This time of year can be gloomy, dark and rather dreary. The days are short – we wake up to darkness and go home at the end of the work day the same way.
As we head into the holiday season, I am struck by some of the conflicts and divisions in our larger world. Finding paths forward and places of commonality can seem remote.
These two topics come together for me when I consider the various holiday and faith traditions of the people of Pierce County – and how light is common to many of them.
Whether it’s the candle headdress of the St. Lucia’s Day celebration in Scandinavia or the fireworks of the Chinese New Year a month later, our community has many ways to bring light into a dark world.
Hanukkah is the Jewish festival of lights and commemorates the re-dedication of the second Jewish Temple in Jerusalem, in Israel, in the 160’s B.C.
Hanukkah lasts for eight days and starts on the 25th of Kislev, the month in the Jewish lunar calendar that occurs at about the same time as December. This year, Hanukkah will be celebrated from December 22 until the 30th.
During Hanukkah, Jews light candles held in a special nine-slot menorah (candelabra) called a “hanukkiyah.” On the first night one candle is lit, on the second night, two are lit until all are lit on the eighth night. A special blessing of thanksgiving is said, and a special hymn is sung before the candles are lit.
My neighbors growing up were Jewish. We shared Christmas with them, and they shared Hanukkah with us!
Kwanzaa takes place from the 26th of December to January 1st. The name Kwanzaa comes from the phrase ‘matunda ya kwanza’ which means ‘first fruits’ in the Swahili language.
The colors of Kwanzaa are black, red and green; black for the people, red for their struggle, and green for the future and hope that comes from their struggle.
As a result, the candles that bring light during Kwanzaa are also red, green and black.
The mishumaa saba (or seven candles) represent the seven principles celebrated on specific days: unity; self-determination; collective work and responsibility; cooperative economics; purpose; creativity; and faith.
I briefly mentioned Diwali, the Hindu celebration of light, in a previous blog in October.
Diwali (also called Divali or Deepavali) is a festival that celebrates the triumph of light over dark and good over evil, and the blessings of victory, freedom, and enlightenment. It lasts for five days.
The name comes from Sanksrit dipavali, meaning “row of lights.” On the night of Diwali, celebrants light dozens of candles and clay lamps (called diyas), placing them throughout their homes and in the streets to light up the dark night.
It must be a beautiful sight to see the streets lit up to celebrate goodness and love!
My family and I celebrate Christmas and I’m so happy to be enjoying the fun and joy of the season through the eyes and hearts of my grandchildren, Blair and Lucy.
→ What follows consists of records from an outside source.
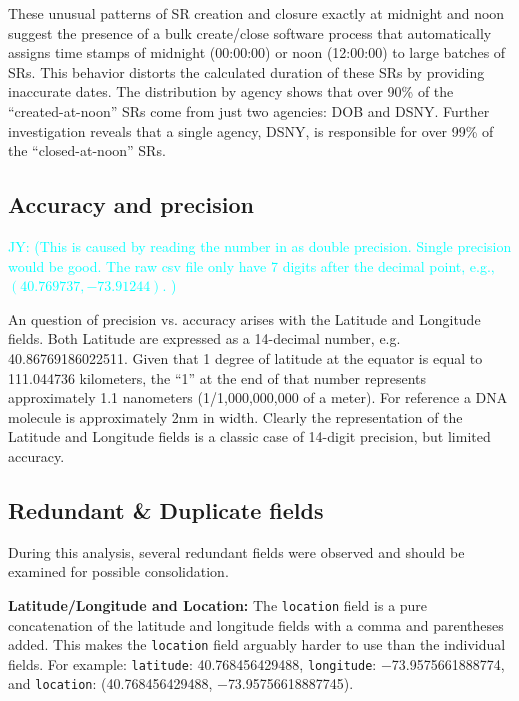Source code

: \documentclass[linenumber]{jdsart}
\newcommand{\jy}[1]{\textcolor{cyan}{JY: (#1)}}
\begin{document}
These unusual patterns of SR creation and closure exactly at midnight 
and noon suggest the presence of a bulk create/close software process 
that automatically assigns time stamps of midnight (00:00:00) or noon 
(12:00:00) to large batches of SRs. This behavior distorts the 
calculated duration of these SRs by providing inaccurate dates. The 
distribution by agency shows that over 90\% of the ``created-at-noon'' 
SRs come from just two agencies: DOB and DSNY. Further investigation 
reveals that a single agency, DSNY, is responsible for over 99\% of 
the ``closed-at-noon'' SRs.



	
\subsection{Accuracy and precision}
\label{sec:precision}

\jy{This is caused by reading the number in as double
  precision. Single precision would be good. The raw csv file only
  have 7 digits after the decimal point, e.g.,
  $(40.769737, -73.91244)$.
  }


An question of precision vs. accuracy arises with the Latitude 
and Longitude fields. Both Latitude are expressed as 
a 14-decimal number, e.g. 40.86769186022511. Given 
that 1 degree of latitude at the equator is equal to 111.044736 
kilometers, the ``1'' at the end of that number represents 
approximately 1.1 nanometers (1/1,000,000,000 of a meter). For 
reference a DNA molecule is approximately 2nm in width. Clearly 
the representation of the Latitude and Longitude fields is a 
classic case of 14-digit precision, but limited accuracy. 



\subsection{Redundant \& Duplicate fields}
\label{sec:duplicates}

During this analysis, several redundant fields were observed and should 
be examined for possible consolidation.

\textbf{Latitude/Longitude and Location:} The \texttt{location} field 
is a pure concatenation of the latitude and longitude fields with a 
comma and parentheses added. This makes the \texttt{location} field 
arguably harder to use than the individual fields. For example:  
\texttt{latitude}: 40.768456429488, \texttt{longitude}: $-$73.9575661888774, 
and \texttt{location}: (40.768456429488, $-$73.95756618887745).
\end{document}
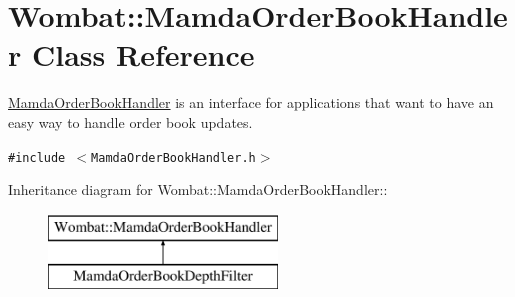 \hypertarget{classWombat_1_1MamdaOrderBookHandler}{
\section{Wombat::Mamda\-Order\-Book\-Handler Class Reference}
\label{classWombat_1_1MamdaOrderBookHandler}
}
\hyperlink{classWombat_1_1MamdaOrderBookHandler}{Mamda\-Order\-Book\-Handler} is an interface for applications that want to have an easy way to handle order book updates.  


{\tt \#include $<$Mamda\-Order\-Book\-Handler.h$>$}

Inheritance diagram for Wombat::Mamda\-Order\-Book\-Handler::\begin{figure}[H]
\begin{center}
\leavevmode
\includegraphics[height=2cm]{classWombat_1_1MamdaOrderBookHandler}
\end{center}
\end{figure}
I have always loved candlelight Christmas Eve late evening services but will likely opt for the “family friendly” earlier service this year – without actual lighted candles!
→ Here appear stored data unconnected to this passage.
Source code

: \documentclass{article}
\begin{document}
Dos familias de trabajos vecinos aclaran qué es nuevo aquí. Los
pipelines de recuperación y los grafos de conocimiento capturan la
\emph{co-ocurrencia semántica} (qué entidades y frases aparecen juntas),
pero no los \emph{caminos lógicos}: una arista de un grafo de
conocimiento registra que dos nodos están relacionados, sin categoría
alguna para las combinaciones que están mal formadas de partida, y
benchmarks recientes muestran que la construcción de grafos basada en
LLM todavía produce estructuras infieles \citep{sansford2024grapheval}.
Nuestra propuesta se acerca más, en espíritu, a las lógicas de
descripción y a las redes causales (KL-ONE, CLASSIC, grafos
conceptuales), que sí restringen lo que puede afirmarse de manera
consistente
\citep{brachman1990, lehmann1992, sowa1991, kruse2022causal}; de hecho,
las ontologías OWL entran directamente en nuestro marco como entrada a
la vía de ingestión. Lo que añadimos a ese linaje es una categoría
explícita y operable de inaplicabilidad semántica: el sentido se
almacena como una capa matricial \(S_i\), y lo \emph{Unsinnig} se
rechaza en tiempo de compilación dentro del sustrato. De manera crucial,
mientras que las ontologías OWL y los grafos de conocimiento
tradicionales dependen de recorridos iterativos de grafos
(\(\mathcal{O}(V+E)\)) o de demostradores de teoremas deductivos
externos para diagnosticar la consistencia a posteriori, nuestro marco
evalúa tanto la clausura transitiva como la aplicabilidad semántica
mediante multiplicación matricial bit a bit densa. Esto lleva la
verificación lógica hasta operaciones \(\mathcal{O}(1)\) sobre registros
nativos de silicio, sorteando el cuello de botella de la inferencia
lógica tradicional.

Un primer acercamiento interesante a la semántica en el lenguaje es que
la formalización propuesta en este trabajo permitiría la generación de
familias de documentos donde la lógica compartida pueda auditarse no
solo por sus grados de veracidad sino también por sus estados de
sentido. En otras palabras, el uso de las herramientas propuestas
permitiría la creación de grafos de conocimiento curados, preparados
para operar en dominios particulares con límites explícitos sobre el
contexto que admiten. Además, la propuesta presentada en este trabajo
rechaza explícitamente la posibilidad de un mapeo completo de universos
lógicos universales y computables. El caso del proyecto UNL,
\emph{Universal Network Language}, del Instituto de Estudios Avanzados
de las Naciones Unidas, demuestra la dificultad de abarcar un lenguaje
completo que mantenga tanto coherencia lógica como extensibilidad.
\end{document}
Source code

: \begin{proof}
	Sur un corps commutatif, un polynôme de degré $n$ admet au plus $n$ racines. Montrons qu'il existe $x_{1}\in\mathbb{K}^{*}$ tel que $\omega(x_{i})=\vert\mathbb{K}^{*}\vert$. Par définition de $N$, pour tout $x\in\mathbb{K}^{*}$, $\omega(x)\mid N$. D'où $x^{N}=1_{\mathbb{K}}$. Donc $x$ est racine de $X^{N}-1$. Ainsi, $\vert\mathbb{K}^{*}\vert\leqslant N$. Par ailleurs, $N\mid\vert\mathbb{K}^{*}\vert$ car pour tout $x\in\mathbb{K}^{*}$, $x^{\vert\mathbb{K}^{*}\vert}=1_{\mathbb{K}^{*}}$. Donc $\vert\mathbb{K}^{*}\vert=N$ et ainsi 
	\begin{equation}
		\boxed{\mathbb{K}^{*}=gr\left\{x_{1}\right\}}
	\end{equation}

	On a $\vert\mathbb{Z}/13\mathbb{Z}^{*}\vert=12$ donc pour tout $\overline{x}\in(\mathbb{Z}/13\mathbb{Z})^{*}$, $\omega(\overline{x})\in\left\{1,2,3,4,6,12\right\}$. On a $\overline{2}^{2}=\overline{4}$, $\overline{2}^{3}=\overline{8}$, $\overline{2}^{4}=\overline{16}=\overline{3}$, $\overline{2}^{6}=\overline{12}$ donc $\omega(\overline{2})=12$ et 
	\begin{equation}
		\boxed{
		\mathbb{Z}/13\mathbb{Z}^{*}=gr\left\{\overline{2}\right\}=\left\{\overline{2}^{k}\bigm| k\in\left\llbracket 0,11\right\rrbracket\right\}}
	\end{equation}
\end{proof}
On the other end of the spectrum, one of my family’s traditions is watching the “National Lampoon’s Christmas Vacation” movie together!
We had fun “lighting” the County’s Christmas tree at the County-City Building this week – with Blair’s help.
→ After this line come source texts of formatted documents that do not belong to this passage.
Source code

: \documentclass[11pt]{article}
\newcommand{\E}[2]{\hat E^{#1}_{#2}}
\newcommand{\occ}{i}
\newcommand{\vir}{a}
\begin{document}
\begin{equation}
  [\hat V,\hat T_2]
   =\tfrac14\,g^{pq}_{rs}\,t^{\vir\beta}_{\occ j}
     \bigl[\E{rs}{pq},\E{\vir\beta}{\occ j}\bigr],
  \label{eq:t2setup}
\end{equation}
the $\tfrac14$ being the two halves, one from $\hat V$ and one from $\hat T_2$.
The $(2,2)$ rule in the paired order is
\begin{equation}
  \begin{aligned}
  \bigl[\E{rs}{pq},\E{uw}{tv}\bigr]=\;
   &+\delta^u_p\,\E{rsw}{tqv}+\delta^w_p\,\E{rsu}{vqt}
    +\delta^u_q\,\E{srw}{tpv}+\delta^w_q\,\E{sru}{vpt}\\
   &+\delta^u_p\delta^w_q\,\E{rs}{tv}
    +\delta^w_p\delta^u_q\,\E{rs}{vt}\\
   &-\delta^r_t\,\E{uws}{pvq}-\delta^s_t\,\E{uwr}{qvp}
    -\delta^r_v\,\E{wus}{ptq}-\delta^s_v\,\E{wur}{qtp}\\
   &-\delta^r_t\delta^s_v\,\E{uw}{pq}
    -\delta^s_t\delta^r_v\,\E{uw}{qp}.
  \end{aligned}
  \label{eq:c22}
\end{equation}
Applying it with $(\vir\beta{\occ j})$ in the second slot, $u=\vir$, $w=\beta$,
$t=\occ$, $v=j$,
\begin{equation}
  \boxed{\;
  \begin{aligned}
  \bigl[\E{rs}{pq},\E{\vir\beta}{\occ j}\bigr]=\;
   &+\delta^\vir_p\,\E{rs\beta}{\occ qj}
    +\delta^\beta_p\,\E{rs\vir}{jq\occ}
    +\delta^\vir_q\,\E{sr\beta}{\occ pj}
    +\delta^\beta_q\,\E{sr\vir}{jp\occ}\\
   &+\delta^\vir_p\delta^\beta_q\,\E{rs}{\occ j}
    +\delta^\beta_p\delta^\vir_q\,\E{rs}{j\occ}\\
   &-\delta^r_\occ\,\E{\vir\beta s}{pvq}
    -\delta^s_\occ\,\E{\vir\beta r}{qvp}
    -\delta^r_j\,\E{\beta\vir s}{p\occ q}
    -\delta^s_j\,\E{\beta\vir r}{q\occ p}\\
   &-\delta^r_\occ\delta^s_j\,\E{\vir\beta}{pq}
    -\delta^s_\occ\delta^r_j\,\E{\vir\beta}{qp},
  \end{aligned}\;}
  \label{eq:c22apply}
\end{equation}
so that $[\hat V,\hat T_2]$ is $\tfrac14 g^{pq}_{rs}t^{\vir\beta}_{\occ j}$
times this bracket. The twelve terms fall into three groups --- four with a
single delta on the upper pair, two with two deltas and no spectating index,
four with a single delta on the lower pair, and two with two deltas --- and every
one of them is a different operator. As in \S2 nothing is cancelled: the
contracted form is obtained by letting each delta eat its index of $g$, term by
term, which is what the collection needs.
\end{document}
I’d love to hear how you and your family bring light into your lives this time of year. Do you celebrate a holiday? What are your traditions?
Speaking of holiday lights, I hope you have a chance to enjoy the County’s Fantasy Lights display at Sprinker. We also have WinterFest kicking off on December 14th!
Before I close, I want to send a special thank you to Jessie Matsch and the whole Risk Management Team. They’ve been heading up the colossal task of getting us transferred over to the PEBB system, as well as open enrollment for our Teamster and LEOFF Plans. I’m grateful for the many late nights and weekends they’ve spent making that happen. I hope that they get something wonderful in their stocking later this month!
On a sad note, we had our first flu death of the season in Pierce County. I have gotten my flu shot, have you?